[Stored data entries]
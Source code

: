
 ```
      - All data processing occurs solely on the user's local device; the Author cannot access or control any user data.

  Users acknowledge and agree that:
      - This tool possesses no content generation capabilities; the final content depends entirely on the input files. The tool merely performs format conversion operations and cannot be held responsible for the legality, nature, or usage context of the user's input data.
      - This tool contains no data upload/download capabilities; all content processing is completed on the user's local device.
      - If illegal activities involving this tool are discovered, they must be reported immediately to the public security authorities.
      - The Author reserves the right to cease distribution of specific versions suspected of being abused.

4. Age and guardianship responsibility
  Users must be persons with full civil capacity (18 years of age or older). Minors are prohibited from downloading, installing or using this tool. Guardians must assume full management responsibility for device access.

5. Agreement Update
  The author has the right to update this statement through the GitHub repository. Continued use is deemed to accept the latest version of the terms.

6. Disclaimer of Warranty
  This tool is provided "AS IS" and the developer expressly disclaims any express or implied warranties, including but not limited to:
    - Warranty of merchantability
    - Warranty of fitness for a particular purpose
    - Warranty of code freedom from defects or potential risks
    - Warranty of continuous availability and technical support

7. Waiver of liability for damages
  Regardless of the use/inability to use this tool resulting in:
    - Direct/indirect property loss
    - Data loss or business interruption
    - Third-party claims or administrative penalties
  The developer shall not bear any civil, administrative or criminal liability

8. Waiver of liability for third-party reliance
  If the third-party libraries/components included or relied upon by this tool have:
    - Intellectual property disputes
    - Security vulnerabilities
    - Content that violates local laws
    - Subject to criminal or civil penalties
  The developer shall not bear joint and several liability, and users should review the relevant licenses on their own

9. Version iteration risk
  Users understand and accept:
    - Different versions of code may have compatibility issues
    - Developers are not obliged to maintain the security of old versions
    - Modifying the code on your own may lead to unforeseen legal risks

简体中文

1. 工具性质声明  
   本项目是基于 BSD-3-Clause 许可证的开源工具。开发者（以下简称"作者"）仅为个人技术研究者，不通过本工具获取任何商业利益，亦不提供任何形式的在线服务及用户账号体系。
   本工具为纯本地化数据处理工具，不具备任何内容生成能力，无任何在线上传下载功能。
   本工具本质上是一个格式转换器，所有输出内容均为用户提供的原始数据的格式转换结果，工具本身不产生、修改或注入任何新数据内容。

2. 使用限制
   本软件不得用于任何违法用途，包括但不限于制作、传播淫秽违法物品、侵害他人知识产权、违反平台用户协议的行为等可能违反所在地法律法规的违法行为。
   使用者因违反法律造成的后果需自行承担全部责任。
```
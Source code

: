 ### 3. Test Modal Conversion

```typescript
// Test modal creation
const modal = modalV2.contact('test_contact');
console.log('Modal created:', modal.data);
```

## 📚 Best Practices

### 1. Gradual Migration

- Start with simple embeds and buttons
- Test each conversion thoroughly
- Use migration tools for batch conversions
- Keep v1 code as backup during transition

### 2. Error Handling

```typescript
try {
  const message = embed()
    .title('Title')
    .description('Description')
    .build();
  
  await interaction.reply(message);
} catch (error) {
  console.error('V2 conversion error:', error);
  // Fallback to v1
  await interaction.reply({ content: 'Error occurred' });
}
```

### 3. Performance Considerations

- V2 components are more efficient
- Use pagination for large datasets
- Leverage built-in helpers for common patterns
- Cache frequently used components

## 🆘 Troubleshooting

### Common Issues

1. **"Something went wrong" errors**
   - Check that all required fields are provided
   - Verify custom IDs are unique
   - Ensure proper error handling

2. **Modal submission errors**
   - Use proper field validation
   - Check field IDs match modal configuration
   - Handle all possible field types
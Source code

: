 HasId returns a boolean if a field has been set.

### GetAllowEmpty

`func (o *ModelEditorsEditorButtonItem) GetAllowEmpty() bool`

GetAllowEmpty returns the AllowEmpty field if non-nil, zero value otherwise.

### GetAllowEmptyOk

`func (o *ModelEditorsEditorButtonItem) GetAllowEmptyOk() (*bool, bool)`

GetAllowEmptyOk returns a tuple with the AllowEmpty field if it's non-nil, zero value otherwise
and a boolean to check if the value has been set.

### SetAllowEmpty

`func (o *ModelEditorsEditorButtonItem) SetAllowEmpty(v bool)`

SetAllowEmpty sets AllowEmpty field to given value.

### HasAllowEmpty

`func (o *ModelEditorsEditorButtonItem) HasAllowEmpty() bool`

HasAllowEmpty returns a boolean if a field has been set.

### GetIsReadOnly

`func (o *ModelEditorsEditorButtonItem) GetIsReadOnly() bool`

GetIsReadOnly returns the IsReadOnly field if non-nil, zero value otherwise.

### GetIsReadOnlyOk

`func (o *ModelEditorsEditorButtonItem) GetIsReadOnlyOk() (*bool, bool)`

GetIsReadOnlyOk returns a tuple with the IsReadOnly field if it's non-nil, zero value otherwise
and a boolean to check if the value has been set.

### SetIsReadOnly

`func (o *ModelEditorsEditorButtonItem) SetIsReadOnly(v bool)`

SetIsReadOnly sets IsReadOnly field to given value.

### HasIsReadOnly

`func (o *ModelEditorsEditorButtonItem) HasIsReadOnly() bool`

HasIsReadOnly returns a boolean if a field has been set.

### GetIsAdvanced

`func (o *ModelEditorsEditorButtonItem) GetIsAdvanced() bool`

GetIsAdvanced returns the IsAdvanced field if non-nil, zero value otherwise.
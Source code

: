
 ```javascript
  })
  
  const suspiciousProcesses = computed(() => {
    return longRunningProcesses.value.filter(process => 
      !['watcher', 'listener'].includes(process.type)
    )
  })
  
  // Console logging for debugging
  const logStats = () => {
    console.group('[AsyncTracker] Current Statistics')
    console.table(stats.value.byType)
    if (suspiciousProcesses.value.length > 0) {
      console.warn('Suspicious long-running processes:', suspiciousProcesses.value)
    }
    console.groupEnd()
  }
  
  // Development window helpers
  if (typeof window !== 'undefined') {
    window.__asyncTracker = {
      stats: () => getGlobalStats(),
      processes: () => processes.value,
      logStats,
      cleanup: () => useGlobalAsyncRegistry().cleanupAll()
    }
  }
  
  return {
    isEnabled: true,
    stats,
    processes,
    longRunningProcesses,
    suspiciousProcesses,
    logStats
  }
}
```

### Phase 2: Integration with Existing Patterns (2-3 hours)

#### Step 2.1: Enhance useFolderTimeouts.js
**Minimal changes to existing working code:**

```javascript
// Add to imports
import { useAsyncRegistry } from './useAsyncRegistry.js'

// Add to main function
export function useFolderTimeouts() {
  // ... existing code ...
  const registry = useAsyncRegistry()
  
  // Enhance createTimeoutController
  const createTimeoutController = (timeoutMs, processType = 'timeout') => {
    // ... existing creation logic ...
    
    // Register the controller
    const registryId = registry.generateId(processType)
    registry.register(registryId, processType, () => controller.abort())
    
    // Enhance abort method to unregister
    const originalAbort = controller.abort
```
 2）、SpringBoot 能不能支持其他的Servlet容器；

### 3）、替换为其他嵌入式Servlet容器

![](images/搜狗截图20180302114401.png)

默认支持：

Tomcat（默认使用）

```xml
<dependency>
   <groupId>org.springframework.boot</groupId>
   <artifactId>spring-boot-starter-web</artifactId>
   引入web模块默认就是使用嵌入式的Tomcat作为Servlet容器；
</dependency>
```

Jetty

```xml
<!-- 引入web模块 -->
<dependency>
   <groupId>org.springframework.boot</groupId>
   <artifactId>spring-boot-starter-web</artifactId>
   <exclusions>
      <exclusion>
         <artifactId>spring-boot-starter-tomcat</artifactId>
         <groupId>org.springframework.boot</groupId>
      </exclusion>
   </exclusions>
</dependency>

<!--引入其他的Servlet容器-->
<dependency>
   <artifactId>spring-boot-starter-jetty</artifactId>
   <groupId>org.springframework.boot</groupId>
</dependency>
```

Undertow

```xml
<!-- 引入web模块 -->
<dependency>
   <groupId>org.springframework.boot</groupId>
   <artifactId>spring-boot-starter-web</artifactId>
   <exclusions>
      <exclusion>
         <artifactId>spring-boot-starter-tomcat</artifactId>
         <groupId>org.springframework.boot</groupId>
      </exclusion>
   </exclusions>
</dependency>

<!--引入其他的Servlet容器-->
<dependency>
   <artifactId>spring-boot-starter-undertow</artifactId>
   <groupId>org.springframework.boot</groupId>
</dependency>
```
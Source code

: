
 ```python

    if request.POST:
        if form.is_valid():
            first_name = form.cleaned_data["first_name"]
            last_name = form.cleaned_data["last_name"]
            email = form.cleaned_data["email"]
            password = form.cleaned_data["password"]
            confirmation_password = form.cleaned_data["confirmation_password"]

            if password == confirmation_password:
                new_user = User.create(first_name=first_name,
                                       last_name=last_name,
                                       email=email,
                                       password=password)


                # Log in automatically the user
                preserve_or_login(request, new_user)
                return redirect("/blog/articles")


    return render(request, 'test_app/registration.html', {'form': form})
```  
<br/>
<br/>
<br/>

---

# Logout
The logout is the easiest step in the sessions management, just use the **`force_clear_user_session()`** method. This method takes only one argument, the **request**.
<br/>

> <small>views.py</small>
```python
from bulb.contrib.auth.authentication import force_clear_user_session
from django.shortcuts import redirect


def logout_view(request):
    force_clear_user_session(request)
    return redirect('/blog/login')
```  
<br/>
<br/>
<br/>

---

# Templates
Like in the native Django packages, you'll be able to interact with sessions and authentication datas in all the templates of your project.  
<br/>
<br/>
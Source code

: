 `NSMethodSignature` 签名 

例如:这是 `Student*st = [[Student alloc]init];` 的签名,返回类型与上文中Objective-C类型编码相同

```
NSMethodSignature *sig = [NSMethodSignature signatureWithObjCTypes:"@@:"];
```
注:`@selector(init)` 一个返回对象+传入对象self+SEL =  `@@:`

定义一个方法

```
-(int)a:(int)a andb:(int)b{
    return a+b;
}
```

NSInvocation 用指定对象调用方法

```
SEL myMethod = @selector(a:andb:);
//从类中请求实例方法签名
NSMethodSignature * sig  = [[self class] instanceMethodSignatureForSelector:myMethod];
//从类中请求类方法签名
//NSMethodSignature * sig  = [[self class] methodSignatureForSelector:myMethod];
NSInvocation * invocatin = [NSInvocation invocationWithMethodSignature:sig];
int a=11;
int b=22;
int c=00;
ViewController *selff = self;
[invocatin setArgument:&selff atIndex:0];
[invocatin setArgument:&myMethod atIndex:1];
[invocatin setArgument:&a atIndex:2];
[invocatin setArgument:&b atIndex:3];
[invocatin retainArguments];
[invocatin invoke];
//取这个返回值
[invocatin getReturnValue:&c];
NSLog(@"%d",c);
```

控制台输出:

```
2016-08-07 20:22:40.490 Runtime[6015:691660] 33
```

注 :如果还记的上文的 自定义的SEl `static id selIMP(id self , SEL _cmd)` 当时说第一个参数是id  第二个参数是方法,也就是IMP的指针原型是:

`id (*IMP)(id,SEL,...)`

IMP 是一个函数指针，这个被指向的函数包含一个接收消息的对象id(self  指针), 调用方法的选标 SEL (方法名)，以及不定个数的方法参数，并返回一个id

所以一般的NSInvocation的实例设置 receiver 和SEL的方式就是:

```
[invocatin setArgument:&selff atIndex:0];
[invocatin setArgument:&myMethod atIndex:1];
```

Problem to solve: Each line holding the word "capabilities" must be copied from the data.

Result for this exercise:
      - This tool possesses no content generation capabilities; the final content depends entirely on the input files. The tool merely performs format conversion operations and cannot be held responsible for the legality, nature, or usage context of the user's input data.
      - This tool contains no data upload/download capabilities; all content processing is completed on the user's local device.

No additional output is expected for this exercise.